Hajer Naili – Illume Magazine

The controversy over the appropriate method of slaughtering an animal while taking account of the Islamic rules and meeting consumers’ demand erupted again with a recent decision by the Al-Safa company.

Halal Advocates of America says that Al Safa changed its slaughter process for chickens without informing its customers beforehand. The certification company says that some consumers had continued to buy the Al-Safa’s products while the slaughter process has been modified.

For many years, the company has been using the term ”zabihah” on its packaging to describe the process it uses to slaughter meat. This term is understood by some to refer to a method, which employs hand slaughter by a Muslim. The reference ”zabihah” has been finally removed from the packages of chicken products.

A petition has been circulating on the Internet to decry the lack of transparency on the part of the Al-Safa company and urge the supplier to switch back to hand-slaughter zabihah.

”Al-Safa should go back to the hand slaughter halal method out of courtesy for their customers who believe in hand slaughter as halal. They should be more transparent and honest with their halal customers regarding their slaughter policy,” said Abdullah Nana of Halal Advocates of America.

Indeed, mechanical slaughter is a controversial method, which is not accepted by all Islamic schools of thought. There are many prominent scholars who hold the view that machine slaughter does not meet many of the halal requirements. While the hand slaughter halal method is universally accepted by Muslims of all schools of thought.

”The requirements for a halal slaughter include intent to slaughter, use of a sharp object, severing a combination of the four vessels of the throat – esophagus, trachea, and two jugular veins – recitation of the name of God, and that the slaughterer be a Muslim or believing Jew or Christian.” explains Abdullah Nana.

David Muller, the president of Al Safa explains that his company had used hand-slaughter ”zabihah” for 11 years but he is now facing a shortage of hand-slaughter factories after the previous slaughterhouse he was using unexpectedly shut down.

”We are looking all over North America for a hand-slaughter factory for several months and if we find a hand slaughterhouse which meet the United States Department of Agriculture criteria, we would love to switch back to hand-slaughter process,” says Muller.

Meanwhile, Al Safa uses a small hand-slaughter factory in Canada which is not enough for all its products. In order to overcome this shortage, Al Safa is temporarily
using the  mechanical slaughter process. However all their chickens are still certified Halal by Islamic Food and Nutrition Council of America (IFANCA).

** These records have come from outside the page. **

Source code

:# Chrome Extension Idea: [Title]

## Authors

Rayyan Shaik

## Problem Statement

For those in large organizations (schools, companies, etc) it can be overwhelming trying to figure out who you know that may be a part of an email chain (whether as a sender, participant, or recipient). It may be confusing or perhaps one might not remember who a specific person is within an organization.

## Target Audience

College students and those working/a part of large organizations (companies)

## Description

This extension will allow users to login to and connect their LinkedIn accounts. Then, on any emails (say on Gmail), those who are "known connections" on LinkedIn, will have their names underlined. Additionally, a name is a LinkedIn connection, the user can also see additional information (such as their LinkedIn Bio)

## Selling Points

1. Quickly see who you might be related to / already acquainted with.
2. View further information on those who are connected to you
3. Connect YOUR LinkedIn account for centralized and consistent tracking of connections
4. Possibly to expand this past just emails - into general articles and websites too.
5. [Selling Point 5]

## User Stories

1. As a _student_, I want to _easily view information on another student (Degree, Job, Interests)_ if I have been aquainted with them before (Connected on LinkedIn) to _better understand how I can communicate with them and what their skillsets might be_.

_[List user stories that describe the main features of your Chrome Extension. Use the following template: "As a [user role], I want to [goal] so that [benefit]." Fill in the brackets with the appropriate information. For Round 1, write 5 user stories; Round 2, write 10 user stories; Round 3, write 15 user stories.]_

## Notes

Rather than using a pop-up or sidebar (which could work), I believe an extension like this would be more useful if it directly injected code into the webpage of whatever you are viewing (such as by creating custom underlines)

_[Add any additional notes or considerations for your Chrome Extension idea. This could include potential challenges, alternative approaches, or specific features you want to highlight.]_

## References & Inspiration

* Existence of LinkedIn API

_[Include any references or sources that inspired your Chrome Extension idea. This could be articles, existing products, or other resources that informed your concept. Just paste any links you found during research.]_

Besides Al-Safa, Midamar, one of the major suppliers of halal processed chicken products in America, also uses mechanical slaughter process for chickens. Crescent Chickens, Nema and Carribean Crescent still proceed by hand slaughter.

Muslims in the United Kingdom had recently faced a similar controversy over meat Kentucky Fried Chicken used that the company claimed to be halal. But an Islamic scholar said it did not meet the halal requirement. KFC insisted its methods met the approval of the Halal Food Authority, a private business.